[DATASET CONTENT Boundary: Start]
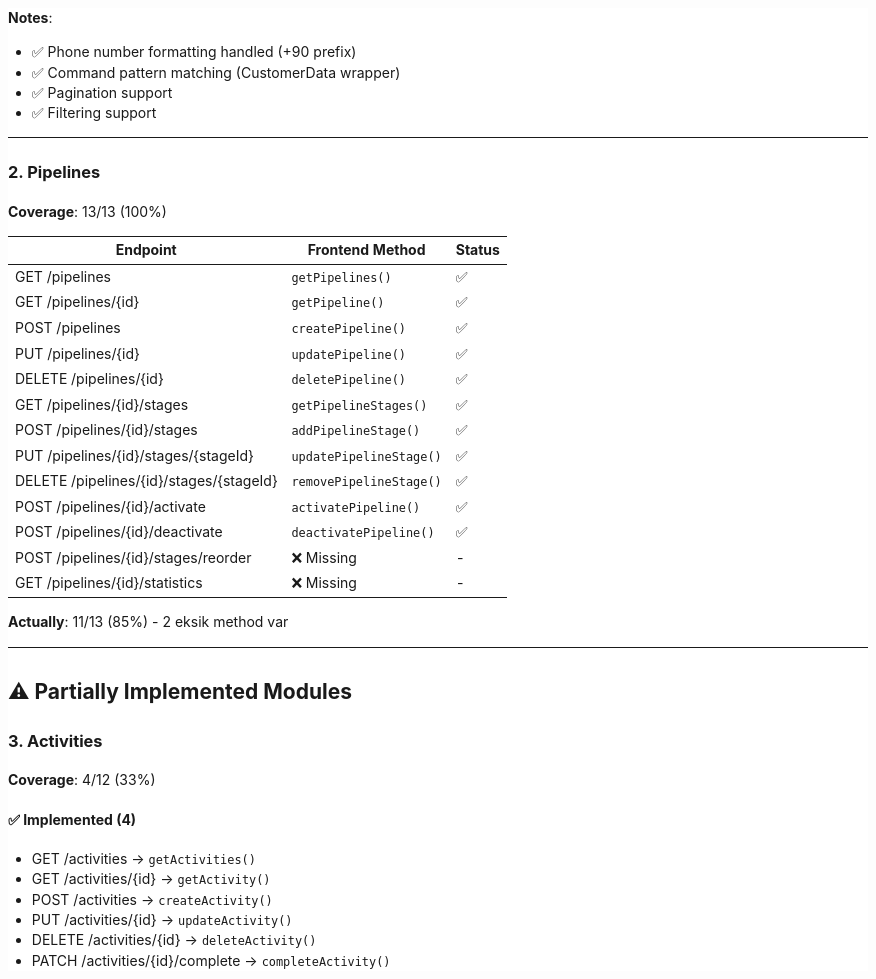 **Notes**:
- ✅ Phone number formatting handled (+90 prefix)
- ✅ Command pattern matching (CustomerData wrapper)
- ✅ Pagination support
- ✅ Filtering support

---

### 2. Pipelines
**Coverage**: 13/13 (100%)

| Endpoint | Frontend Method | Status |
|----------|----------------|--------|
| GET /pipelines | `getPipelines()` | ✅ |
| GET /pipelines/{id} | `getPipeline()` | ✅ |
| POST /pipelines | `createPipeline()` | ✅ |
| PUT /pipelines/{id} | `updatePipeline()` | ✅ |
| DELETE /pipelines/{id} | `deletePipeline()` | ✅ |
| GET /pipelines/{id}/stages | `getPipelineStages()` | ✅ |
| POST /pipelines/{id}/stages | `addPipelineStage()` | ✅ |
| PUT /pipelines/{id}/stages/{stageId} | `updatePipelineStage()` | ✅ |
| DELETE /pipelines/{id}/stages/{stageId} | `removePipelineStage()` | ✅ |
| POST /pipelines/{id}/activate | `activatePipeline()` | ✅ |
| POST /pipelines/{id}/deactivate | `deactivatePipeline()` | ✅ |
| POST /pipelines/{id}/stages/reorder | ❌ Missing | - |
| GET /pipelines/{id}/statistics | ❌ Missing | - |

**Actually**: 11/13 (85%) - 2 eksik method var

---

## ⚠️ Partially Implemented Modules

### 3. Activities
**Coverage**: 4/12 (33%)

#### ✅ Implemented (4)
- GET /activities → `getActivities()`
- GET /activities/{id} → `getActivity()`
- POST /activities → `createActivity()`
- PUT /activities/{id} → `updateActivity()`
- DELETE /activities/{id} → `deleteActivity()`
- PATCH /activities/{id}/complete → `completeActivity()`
[DATASET CONTENT Boundary: End]
[DATASET CONTENT Boundary: Start]
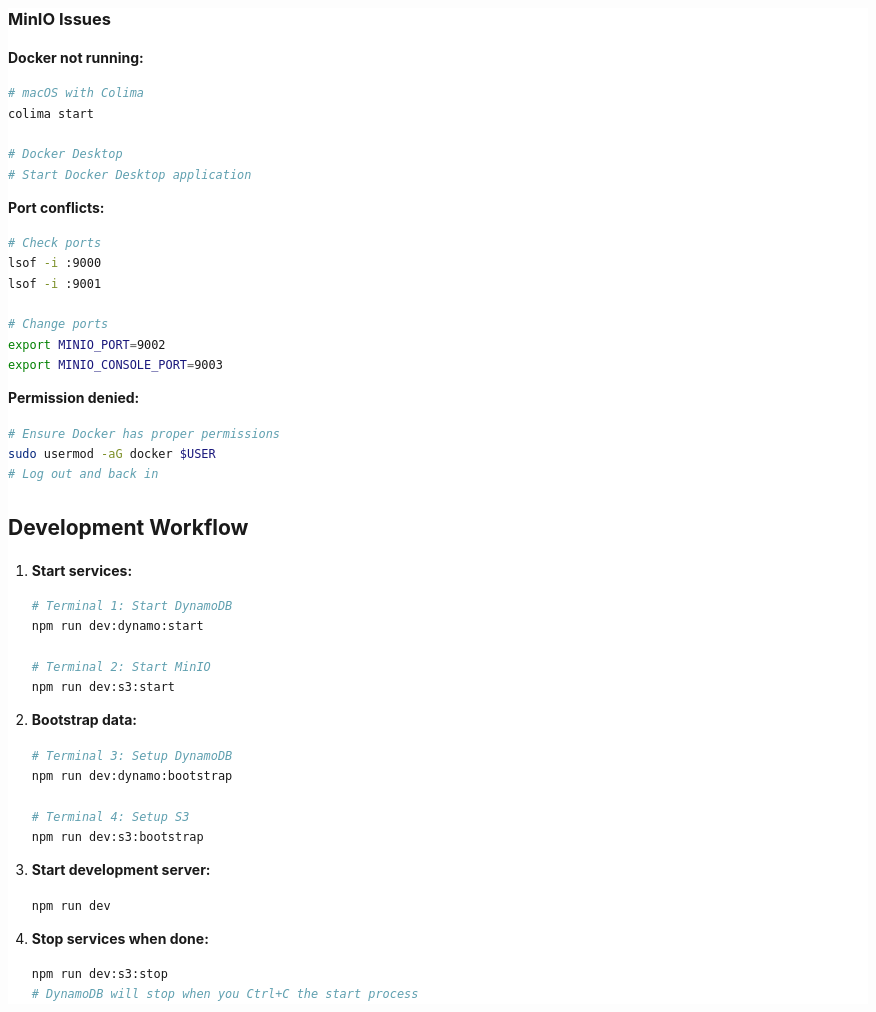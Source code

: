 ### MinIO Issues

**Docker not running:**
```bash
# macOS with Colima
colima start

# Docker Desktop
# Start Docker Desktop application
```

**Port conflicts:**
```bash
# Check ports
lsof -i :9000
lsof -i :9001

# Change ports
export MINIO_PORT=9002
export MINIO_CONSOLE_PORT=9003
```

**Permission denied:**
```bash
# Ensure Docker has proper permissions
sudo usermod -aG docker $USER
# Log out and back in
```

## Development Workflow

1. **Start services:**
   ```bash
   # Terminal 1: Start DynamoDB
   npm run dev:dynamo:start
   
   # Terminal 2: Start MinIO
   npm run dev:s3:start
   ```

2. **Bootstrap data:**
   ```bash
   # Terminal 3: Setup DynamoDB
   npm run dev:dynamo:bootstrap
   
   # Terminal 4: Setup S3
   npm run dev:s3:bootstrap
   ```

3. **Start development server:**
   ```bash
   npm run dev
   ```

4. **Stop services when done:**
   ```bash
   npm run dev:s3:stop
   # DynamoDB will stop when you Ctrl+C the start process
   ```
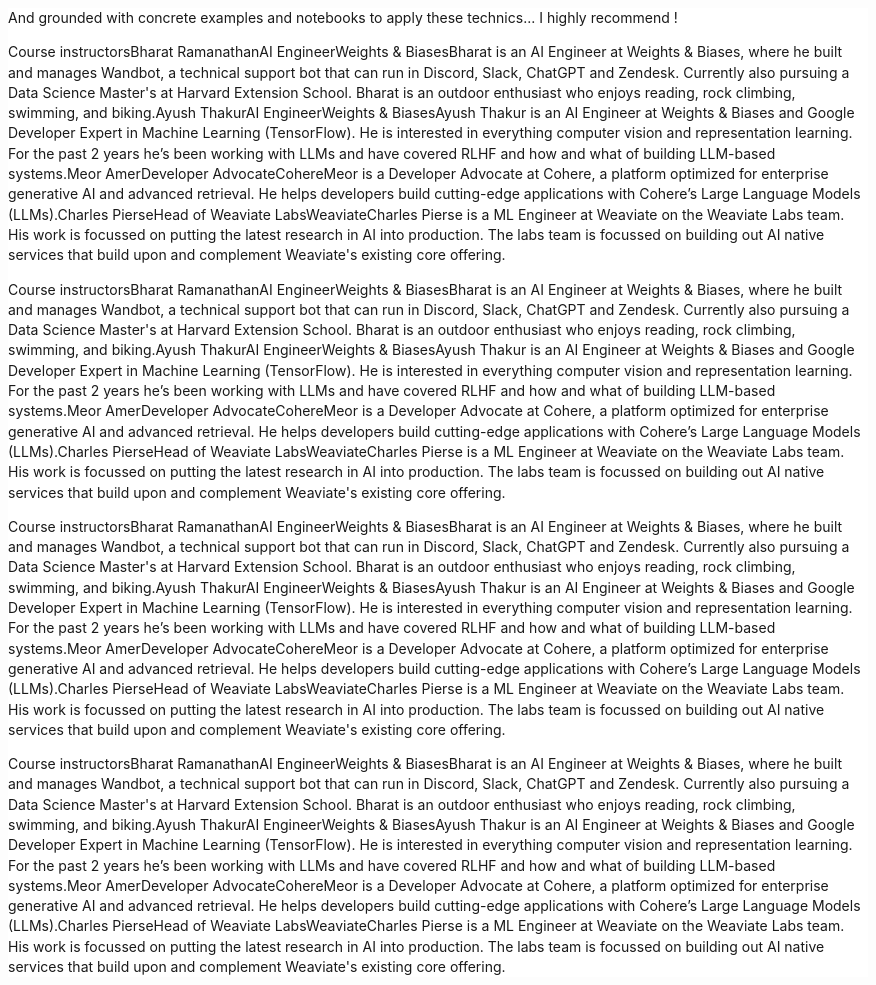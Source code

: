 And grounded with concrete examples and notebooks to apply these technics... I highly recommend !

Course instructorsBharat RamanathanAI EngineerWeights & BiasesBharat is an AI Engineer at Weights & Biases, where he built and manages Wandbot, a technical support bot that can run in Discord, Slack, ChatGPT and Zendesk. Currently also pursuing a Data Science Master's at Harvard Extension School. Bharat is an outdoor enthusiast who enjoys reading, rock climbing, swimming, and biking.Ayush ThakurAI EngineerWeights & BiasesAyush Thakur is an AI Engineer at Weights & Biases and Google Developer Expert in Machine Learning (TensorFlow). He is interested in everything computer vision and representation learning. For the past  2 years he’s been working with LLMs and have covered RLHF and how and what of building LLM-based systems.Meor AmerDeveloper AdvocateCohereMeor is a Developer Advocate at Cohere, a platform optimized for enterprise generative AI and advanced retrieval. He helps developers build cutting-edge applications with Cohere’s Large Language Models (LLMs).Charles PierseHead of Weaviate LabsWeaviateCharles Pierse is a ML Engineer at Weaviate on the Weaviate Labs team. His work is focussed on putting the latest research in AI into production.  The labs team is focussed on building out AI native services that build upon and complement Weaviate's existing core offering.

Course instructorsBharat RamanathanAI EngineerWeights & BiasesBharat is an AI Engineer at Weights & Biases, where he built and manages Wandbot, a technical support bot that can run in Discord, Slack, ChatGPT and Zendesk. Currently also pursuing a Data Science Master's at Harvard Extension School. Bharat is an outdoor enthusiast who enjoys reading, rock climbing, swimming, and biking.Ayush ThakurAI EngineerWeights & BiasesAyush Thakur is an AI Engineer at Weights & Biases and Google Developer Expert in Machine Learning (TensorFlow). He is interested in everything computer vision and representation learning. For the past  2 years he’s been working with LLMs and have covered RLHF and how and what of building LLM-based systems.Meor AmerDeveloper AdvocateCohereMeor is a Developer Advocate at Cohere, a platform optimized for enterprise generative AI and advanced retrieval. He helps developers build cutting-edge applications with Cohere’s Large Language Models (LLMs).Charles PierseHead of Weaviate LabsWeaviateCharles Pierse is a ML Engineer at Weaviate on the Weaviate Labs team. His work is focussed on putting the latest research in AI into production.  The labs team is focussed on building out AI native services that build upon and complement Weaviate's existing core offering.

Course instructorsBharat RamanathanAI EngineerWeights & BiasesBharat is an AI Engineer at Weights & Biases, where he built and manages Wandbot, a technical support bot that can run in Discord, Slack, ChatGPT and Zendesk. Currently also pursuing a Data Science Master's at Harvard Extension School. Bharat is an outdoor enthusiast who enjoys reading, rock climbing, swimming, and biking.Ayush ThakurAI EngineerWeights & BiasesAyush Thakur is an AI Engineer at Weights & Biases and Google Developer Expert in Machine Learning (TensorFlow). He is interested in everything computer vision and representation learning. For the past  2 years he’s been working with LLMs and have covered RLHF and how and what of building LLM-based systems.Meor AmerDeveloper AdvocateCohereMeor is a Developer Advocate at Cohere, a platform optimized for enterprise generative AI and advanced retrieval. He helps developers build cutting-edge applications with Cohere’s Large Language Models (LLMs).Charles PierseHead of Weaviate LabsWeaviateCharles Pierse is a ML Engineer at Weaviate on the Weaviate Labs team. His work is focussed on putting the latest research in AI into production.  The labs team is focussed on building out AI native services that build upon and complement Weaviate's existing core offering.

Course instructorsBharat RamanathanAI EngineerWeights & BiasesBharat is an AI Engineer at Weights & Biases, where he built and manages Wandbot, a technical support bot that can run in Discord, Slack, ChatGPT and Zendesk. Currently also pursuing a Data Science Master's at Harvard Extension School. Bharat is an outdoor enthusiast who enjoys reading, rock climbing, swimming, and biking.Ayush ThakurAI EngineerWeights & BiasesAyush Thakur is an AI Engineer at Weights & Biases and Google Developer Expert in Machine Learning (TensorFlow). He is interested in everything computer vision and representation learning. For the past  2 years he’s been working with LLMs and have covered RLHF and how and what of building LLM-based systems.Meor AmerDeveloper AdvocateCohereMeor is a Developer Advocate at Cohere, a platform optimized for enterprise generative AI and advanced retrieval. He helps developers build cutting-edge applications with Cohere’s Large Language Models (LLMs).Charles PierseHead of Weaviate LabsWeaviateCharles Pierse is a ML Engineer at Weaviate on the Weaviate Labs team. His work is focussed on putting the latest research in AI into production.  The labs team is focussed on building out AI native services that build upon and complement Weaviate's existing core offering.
[DATASET CONTENT Boundary: End]
→ **PROBLEM DETAILS**
Note each line of the entries that has "DynamoDB" in it, and copy those lines.

→ **RESPONSE**
   # Terminal 1: Start DynamoDB
   # Terminal 3: Setup DynamoDB
   # DynamoDB will stop when you Ctrl+C the start process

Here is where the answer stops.